------ Source data ------

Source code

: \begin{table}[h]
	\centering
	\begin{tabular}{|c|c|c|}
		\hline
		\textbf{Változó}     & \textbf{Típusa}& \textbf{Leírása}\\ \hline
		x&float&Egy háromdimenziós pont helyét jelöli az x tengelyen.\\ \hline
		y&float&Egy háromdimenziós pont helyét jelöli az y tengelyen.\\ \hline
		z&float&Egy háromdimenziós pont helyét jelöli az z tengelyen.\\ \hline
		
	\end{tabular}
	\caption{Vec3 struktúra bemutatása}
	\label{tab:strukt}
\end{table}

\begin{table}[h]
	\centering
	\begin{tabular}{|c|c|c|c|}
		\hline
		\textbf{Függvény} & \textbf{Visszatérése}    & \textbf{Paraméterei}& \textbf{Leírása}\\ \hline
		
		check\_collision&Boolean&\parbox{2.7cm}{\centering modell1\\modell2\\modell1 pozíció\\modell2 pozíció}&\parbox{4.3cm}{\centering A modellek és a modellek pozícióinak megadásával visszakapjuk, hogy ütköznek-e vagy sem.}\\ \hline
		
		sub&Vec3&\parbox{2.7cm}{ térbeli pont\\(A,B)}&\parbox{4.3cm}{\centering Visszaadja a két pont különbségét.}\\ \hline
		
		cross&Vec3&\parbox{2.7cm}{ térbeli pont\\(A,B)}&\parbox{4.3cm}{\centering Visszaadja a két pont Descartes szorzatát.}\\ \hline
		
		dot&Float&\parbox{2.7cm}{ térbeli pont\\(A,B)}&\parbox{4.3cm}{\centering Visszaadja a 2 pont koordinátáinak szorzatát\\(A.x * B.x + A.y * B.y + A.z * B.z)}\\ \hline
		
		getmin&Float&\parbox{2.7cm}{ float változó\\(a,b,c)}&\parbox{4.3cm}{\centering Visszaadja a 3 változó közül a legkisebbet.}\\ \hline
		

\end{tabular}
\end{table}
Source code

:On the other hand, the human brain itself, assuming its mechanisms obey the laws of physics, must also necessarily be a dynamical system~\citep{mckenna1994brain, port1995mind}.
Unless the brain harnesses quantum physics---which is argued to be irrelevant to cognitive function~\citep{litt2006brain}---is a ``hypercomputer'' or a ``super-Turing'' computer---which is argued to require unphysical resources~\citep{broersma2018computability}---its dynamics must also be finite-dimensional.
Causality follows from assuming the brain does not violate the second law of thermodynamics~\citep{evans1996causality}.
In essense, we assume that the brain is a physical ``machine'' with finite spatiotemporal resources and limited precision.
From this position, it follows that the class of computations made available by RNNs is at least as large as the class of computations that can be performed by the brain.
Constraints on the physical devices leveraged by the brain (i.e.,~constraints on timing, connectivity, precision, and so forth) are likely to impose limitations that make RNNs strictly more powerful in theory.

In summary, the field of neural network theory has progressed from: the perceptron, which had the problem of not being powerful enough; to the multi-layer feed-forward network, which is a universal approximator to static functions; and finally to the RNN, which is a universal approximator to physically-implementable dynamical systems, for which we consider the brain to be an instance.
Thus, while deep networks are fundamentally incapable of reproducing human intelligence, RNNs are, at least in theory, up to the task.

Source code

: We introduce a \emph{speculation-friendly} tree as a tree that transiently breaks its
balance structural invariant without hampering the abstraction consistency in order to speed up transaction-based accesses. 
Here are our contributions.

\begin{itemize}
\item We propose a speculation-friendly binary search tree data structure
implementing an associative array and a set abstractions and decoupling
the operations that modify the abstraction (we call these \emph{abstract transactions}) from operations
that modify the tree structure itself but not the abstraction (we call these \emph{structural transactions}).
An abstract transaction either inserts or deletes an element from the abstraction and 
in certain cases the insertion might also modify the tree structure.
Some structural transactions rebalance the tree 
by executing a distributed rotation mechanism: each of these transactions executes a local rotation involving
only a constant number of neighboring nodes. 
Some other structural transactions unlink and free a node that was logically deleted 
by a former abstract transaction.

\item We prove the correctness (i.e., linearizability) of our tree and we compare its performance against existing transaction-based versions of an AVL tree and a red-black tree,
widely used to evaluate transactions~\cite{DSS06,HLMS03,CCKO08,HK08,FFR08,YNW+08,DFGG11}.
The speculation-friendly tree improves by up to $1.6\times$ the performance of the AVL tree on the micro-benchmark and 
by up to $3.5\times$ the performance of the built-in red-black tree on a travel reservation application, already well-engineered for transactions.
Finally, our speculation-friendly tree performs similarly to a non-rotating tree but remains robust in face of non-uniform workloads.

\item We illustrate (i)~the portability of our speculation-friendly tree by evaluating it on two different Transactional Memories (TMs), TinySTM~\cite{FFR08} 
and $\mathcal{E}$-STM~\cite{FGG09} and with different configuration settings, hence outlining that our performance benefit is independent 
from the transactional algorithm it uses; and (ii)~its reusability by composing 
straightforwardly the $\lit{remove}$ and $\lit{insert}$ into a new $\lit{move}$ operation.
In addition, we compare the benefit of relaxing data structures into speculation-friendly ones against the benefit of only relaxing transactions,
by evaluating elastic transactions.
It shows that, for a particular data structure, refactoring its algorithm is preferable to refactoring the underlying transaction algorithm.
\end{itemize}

------

Exercise> Type out exactly the span of lines from the one with "widely used to" to the end of the material above, counting both end lines, and nothing else.

Result for this exercise>
widely used to evaluate transactions~\cite{DSS06,HLMS03,CCKO08,HK08,FFR08,YNW+08,DFGG11}.
The speculation-friendly tree improves by up to $1.6\times$ the performance of the AVL tree on the micro-benchmark and 
by up to $3.5\times$ the performance of the built-in red-black tree on a travel reservation application, already well-engineered for transactions.
Finally, our speculation-friendly tree performs similarly to a non-rotating tree but remains robust in face of non-uniform workloads.

\item We illustrate (i)~the portability of our speculation-friendly tree by evaluating it on two different Transactional Memories (TMs), TinySTM~\cite{FFR08} 
and $\mathcal{E}$-STM~\cite{FGG09} and with different configuration settings, hence outlining that our performance benefit is independent 
from the transactional algorithm it uses; and (ii)~its reusability by composing 
straightforwardly the $\lit{remove}$ and $\lit{insert}$ into a new $\lit{move}$ operation.
In addition, we compare the benefit of relaxing data structures into speculation-friendly ones against the benefit of only relaxing transactions,
by evaluating elastic transactions.
It shows that, for a particular data structure, refactoring its algorithm is preferable to refactoring the underlying transaction algorithm.
\end{itemize}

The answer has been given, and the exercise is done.